Exercise aim:
Transcribe only the lines in the data below falling between the line with "Syntax highlighting for" and the line with "[Gates](https://laravel.com/docs/12.x/authorization#gates) e di", including those two lines, and leave out any picture.

Input data:
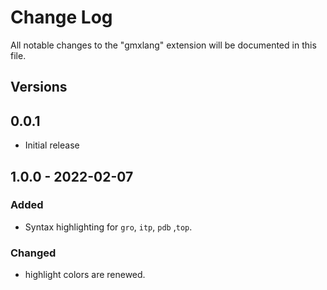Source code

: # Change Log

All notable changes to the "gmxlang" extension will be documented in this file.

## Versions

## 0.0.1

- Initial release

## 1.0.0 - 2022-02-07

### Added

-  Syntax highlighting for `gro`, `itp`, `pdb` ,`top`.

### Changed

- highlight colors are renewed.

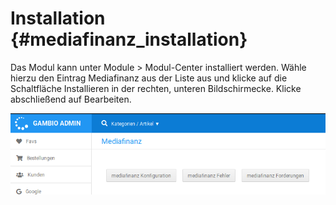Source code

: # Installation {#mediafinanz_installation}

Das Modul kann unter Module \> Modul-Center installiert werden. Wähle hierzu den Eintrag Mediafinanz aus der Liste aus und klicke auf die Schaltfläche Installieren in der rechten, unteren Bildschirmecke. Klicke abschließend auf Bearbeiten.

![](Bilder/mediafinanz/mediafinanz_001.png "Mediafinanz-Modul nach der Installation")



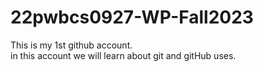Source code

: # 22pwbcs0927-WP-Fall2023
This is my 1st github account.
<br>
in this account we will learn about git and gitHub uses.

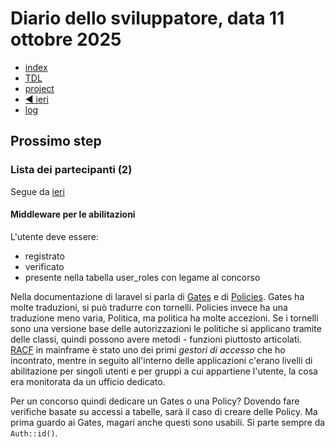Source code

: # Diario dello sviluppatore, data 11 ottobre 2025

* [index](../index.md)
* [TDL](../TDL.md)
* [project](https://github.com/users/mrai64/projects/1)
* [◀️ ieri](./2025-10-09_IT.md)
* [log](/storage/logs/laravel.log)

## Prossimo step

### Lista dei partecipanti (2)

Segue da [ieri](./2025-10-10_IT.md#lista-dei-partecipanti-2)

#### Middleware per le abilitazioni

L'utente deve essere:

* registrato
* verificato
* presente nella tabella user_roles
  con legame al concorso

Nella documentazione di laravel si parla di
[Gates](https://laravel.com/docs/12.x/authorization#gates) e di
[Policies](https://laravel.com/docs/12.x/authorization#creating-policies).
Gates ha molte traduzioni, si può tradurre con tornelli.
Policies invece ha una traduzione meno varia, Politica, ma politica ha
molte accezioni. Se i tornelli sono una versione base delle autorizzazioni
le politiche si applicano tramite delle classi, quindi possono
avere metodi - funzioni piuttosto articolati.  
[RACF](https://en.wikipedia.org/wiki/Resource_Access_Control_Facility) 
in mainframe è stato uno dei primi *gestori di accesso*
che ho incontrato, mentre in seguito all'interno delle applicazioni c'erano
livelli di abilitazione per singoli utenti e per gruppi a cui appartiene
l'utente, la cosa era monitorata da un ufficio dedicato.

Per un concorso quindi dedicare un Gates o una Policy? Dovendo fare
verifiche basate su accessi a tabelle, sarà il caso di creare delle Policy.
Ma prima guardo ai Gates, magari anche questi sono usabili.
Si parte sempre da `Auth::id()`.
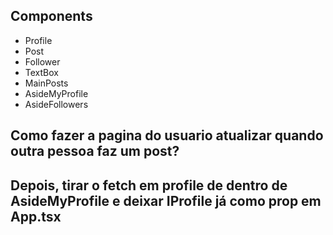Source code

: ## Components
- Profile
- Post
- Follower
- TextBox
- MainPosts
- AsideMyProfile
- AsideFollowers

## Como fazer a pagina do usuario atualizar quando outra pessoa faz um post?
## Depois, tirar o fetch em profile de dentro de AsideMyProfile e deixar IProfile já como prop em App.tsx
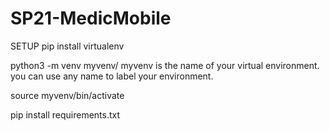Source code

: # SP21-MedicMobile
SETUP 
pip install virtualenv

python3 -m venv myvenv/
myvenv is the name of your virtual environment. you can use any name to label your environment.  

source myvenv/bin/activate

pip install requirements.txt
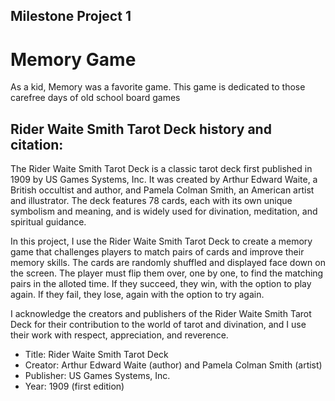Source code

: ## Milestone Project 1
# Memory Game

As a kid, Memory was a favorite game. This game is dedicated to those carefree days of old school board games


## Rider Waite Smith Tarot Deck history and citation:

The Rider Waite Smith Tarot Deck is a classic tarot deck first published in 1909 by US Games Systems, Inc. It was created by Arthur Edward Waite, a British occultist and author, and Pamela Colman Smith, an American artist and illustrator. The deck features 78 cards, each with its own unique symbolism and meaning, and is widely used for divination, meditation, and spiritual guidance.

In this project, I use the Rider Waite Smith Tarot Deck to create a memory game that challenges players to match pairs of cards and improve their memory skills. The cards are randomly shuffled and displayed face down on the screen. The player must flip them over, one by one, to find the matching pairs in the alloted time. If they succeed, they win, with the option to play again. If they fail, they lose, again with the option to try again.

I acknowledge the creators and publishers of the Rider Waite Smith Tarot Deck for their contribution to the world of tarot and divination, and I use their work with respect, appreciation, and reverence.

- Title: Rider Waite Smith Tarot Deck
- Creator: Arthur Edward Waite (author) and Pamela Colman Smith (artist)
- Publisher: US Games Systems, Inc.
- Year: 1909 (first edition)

Solution to the problem:
-  Syntax highlighting for `gro`, `itp`, `pdb` ,`top`.

### Changed

- highlight colors are renewed.

Source code

: # Installation {#mediafinanz_installation}

Das Modul kann unter Module \> Modul-Center installiert werden. Wähle hierzu den Eintrag Mediafinanz aus der Liste aus und klicke auf die Schaltfläche Installieren in der rechten, unteren Bildschirmecke. Klicke abschließend auf Bearbeiten.

![](Bilder/mediafinanz/mediafinanz_001.png "Mediafinanz-Modul nach der Installation")



Source code

: # 22pwbcs0927-WP-Fall2023
This is my 1st github account.
<br>
in this account we will learn about git and gitHub uses.

Source code

: # Diario dello sviluppatore, data 11 ottobre 2025

* [index](../index.md)
* [TDL](../TDL.md)
* [project](https://github.com/users/mrai64/projects/1)
* [◀️ ieri](./2025-10-09_IT.md)
* [log](/storage/logs/laravel.log)

## Prossimo step

### Lista dei partecipanti (2)

Segue da [ieri](./2025-10-10_IT.md#lista-dei-partecipanti-2)

#### Middleware per le abilitazioni

L'utente deve essere:

* registrato
* verificato
* presente nella tabella user_roles
  con legame al concorso

Nella documentazione di laravel si parla di
[Gates](https://laravel.com/docs/12.x/authorization#gates) e di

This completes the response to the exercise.